还未进门,就闻到一股浓重的血腥气,饶是李正南等人见惯了沙场,也被这气味给熏得反胃。
勉力压住心中的作呕欲吐,李正南等人“吱呀吱呀”地踩着浓厚粘稠的遍地污血,沿着甬道走进肖家大屋,就看见所有的锄奸队员都在忙碌,有的在装殓牺牲者的遗体,有的在清理缴获的财物,有的在搬运,有的在套车,每个人都板着脸,身上满是冲天的杀气。
每位牺牲者都被抬到第一进院子的天井里,阿勇卷着袖子,拿着一块毛巾,亲手为自己的队友整理最后的遗容,一点点,一寸寸,耐心细致,精益求精,似乎是要把这些队员打理得干净帅气,然后送入洞房。
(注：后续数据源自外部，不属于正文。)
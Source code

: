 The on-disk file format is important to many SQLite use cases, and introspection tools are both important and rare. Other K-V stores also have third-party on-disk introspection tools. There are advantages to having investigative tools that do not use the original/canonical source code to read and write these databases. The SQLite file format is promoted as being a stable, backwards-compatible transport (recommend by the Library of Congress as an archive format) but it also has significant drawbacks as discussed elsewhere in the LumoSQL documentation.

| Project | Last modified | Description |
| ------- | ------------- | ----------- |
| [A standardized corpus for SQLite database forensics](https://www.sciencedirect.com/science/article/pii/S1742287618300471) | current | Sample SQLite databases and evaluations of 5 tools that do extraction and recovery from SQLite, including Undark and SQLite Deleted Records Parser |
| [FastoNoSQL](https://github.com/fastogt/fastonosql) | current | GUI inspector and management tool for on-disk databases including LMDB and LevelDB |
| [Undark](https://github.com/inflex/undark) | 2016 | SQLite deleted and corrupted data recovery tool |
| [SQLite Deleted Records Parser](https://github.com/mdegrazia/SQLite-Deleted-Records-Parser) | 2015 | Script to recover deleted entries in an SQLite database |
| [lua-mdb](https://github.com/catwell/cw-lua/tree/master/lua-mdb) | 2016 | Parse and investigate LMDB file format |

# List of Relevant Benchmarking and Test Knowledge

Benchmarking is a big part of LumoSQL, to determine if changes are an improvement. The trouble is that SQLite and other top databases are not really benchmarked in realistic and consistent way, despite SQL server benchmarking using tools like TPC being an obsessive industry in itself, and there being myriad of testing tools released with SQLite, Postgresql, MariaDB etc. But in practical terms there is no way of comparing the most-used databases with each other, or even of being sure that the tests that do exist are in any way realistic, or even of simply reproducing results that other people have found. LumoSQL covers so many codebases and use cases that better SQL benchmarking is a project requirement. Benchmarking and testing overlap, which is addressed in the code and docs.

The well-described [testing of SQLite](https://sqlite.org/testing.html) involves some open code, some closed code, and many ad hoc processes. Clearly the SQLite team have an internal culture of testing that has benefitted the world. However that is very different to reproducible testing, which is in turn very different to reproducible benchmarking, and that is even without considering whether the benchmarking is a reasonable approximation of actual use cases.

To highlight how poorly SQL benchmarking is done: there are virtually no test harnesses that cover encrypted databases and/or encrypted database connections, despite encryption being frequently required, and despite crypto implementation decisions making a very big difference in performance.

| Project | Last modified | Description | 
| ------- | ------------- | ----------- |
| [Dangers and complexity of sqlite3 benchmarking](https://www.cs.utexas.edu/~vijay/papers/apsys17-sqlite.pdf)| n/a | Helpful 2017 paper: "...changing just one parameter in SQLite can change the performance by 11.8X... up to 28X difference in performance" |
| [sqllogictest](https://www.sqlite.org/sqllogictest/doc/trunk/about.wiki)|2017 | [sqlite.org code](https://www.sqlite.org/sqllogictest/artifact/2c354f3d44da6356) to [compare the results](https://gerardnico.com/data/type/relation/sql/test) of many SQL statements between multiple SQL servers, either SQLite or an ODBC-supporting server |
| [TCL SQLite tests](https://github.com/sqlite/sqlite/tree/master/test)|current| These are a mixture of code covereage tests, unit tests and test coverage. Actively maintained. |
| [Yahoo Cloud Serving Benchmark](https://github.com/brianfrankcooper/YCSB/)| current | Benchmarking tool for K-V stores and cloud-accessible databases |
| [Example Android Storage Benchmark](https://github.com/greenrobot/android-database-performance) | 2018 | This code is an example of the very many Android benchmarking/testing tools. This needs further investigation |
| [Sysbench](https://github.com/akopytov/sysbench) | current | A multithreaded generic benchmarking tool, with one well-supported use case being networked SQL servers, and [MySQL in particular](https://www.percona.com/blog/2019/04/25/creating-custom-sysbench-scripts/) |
这是锄奸队牺牲最惨重的一次,从夜晚到白天,八名队员战死,十九人带伤,伤亡率快要接近一半,再加上春节时候的遇袭,这肖家兄弟手上足足有锄奸队十一条人命,如此大仇,怎能不报?
男儿行,当暴戾。事与仁,两不立。
生若为男即杀人,不教男躯裹女心。
远远地看着阿勇,看着他那一双亮得吓人的眼睛,李正南掉头就走,耿子平和其它几个游击队领导都是一愣,随即明白过来,也跟着返身离开肖家大屋。
那些狗杂碎,杀了就杀了吧!
不过,这笔账还是得让锄奸队认下,不然犯纪律!
耿子平又是痛快,又是头疼的想。